Wie diese pragmatischen Lösungen konkret aussehen könnten, legt das Schreiben allerdings nicht dar. Stattdessen solle dies im Dialog mit der Artikel-29-Datenschutzgruppe erarbeitet werden. Angedeutet wird lediglich, dass ICANN einen differenzierten Zugang zu den WHOIS-Daten schafft, der ihn für Otto Normalverbraucher beschränkt, nicht aber für die Strafverfolgungsbehörden. Auch eine zeitliche Beschränkung bei den Aufrufen der WHOIS-Daten steht im Raum.

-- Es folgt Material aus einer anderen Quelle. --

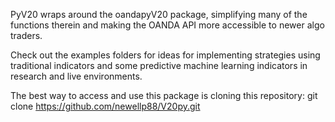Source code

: PyV20 wraps around the oandapyV20 package, simplifying many of the functions
therein and making the OANDA API more accessible to newer algo traders.

Check out the examples folders for ideas for implementing strategies
using traditional indicators and some predictive machine learning indicators in
research and live environments.

The best way to access and use this package is cloning this repository:
git clone https://github.com/newellp88/V20py.git
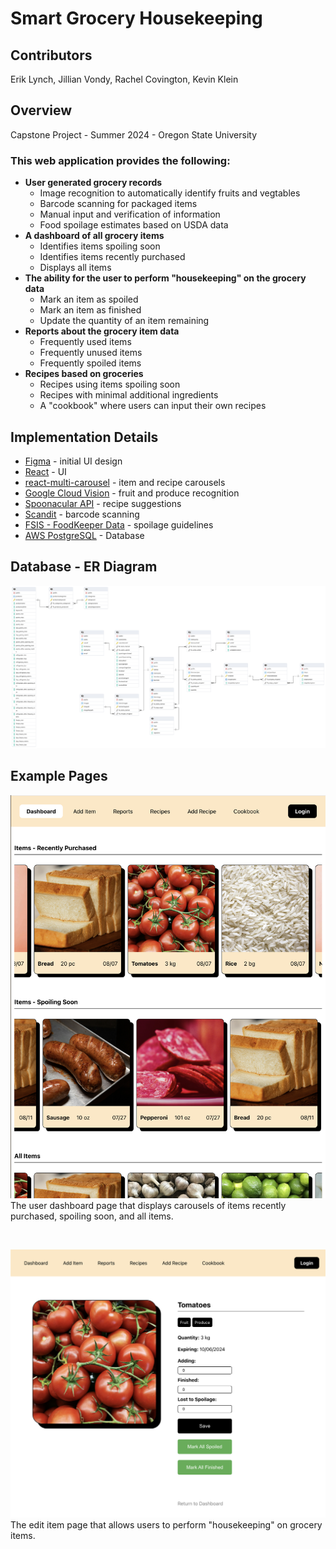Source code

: # Smart Grocery Housekeeping

## Contributors

Erik Lynch, Jillian Vondy, Rachel Covington, Kevin Klein

## Overview
Capstone Project - Summer 2024 - Oregon State University

### This web application provides the following:
- **User generated grocery records**
  - Image recognition to automatically identify fruits and vegtables
  - Barcode scanning for packaged items
  - Manual input and verification of information
  - Food spoilage estimates based on USDA data
- **A dashboard of all grocery items**
  - Identifies items spoiling soon
  - Identifies items recently purchased
  - Displays all items
- **The ability for the user to perform "housekeeping" on the grocery data**
  - Mark an item as spoiled
  - Mark an item as finished
  - Update the quantity of an item remaining
- **Reports about the grocery item data**
  - Frequently used items
  - Frequently unused items
  - Frequently spoiled items
- **Recipes based on groceries**
  - Recipes using items spoiling soon
  - Recipes with minimal additional ingredients
  - A "cookbook" where users can input their own recipes

## Implementation Details
- [Figma](https://www.figma.com/proto/EccuouzOB2mMfGrjTj08SP/Smart-Grocery-Housekeeping?node-id=0-1&t=nbDnhliuOygyemjY-1) - initial UI design
- [React](https://react.dev/) - UI
- [react-multi-carousel](https://www.npmjs.com/package/react-multi-carousel) - item and recipe carousels
- [Google Cloud Vision](https://cloud.google.com/vision?hl=en) - fruit and produce recognition
- [Spoonacular API](https://spoonacular.com/food-api) - recipe suggestions
- [Scandit](https://www.scandit.com/?utm_source=google&utm_medium=cpc&utm_campaign=North-America-24Q3-ams-brand-paid-search-Brand-Terms-Mix&utm_term=scandit&gad_source=1&gclid=CjwKCAjw_Na1BhAlEiwAM-dm7FCNa_kPXgEifCkxgkmOX9rDwRQWqdHHhBQnw_xyxzg5ts_AZsSIaRoCN3UQAvD_BwE) - barcode scanning
- [FSIS - FoodKeeper Data](https://catalog.data.gov/dataset/fsis-foodkeeper-data) - spoilage guidelines
- [AWS PostgreSQL](https://aws.amazon.com/rds/postgresql/) - Database

## Database - ER Diagram
![ER Diagram](README-images/ERDiagram.png)

## Example Pages
<img src="README-images/dashboard.png" width="600">
The user dashboard page that displays carousels of items recently purchased, spoiling soon, and all items.

&nbsp;

<img src="README-images/edit-item.png" width="600">
The edit item page that allows users to perform "housekeeping" on grocery items.

&nbsp;

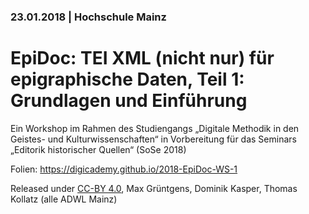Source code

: ### 23.01.2018 | Hochschule Mainz

# EpiDoc: TEI XML (nicht nur) für epigraphische Daten, Teil 1: Grundlagen und Einführung

Ein Workshop im Rahmen des Studiengangs „Digitale Methodik in den Geistes- und Kulturwissenschaften“ in Vorbereitung für das Seminars „Editorik historischer Quellen“ (SoSe 2018)

Folien: https://digicademy.github.io/2018-EpiDoc-WS-1

Released under [CC-BY 4.0](https://creativecommons.org/licenses/by/4.0/), Max Grüntgens, Dominik Kasper, Thomas Kollatz (alle ADWL Mainz)
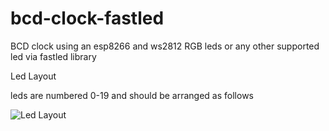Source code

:# bcd-clock-fastled
BCD clock using an esp8266 and ws2812 RGB leds or any other supported led via fastled library

Led Layout

leds are numbered 0-19 and should be arranged as follows 

![Led Layout](https://github.com/n00dles/bcd-clock-fastled/edit/master/images/layout.jpg)
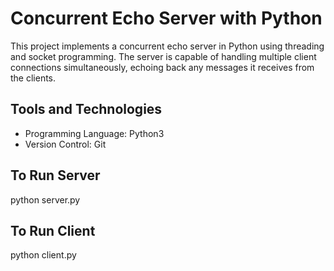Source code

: # Concurrent Echo Server with Python

This project implements a concurrent echo server in Python using threading and socket programming. The server is capable of handling multiple client connections simultaneously, echoing back any messages it receives from the clients.



## Tools and Technologies
- Programming Language: Python3
- Version Control: Git


## To Run Server
python server.py


## To Run Client
python client.py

Parallel zu den Gesprächen mit der EU-Kommission und ICANN ist auch die US-Regierung in die Offensive gegangen. David Redl, Nachfolger von Lawrence E. Strickling an der Spitze der National Telecommunications and Information Administration (NTIA), hob in einer Rede bei der »State of the Net«-Konferenz hervor, dass die Bewahrung des WHOIS-Systems höchste Priorität geniesse. Einschneidenden Änderungen erteilte er eine Absage:

And for anyone here in the U.S. who may be persuaded by arguments calling for drastic change, please know that the U.S. government expects this information to continue to be made easily available through the WHOIS service.

Spätestens damit dürfte das WHOIS-System endgültig zum Politikum geworden sein – bis zum 25. Mai 2018 dürften die Drähte zwischen Los Angeles, Washington und Brüssel glühen.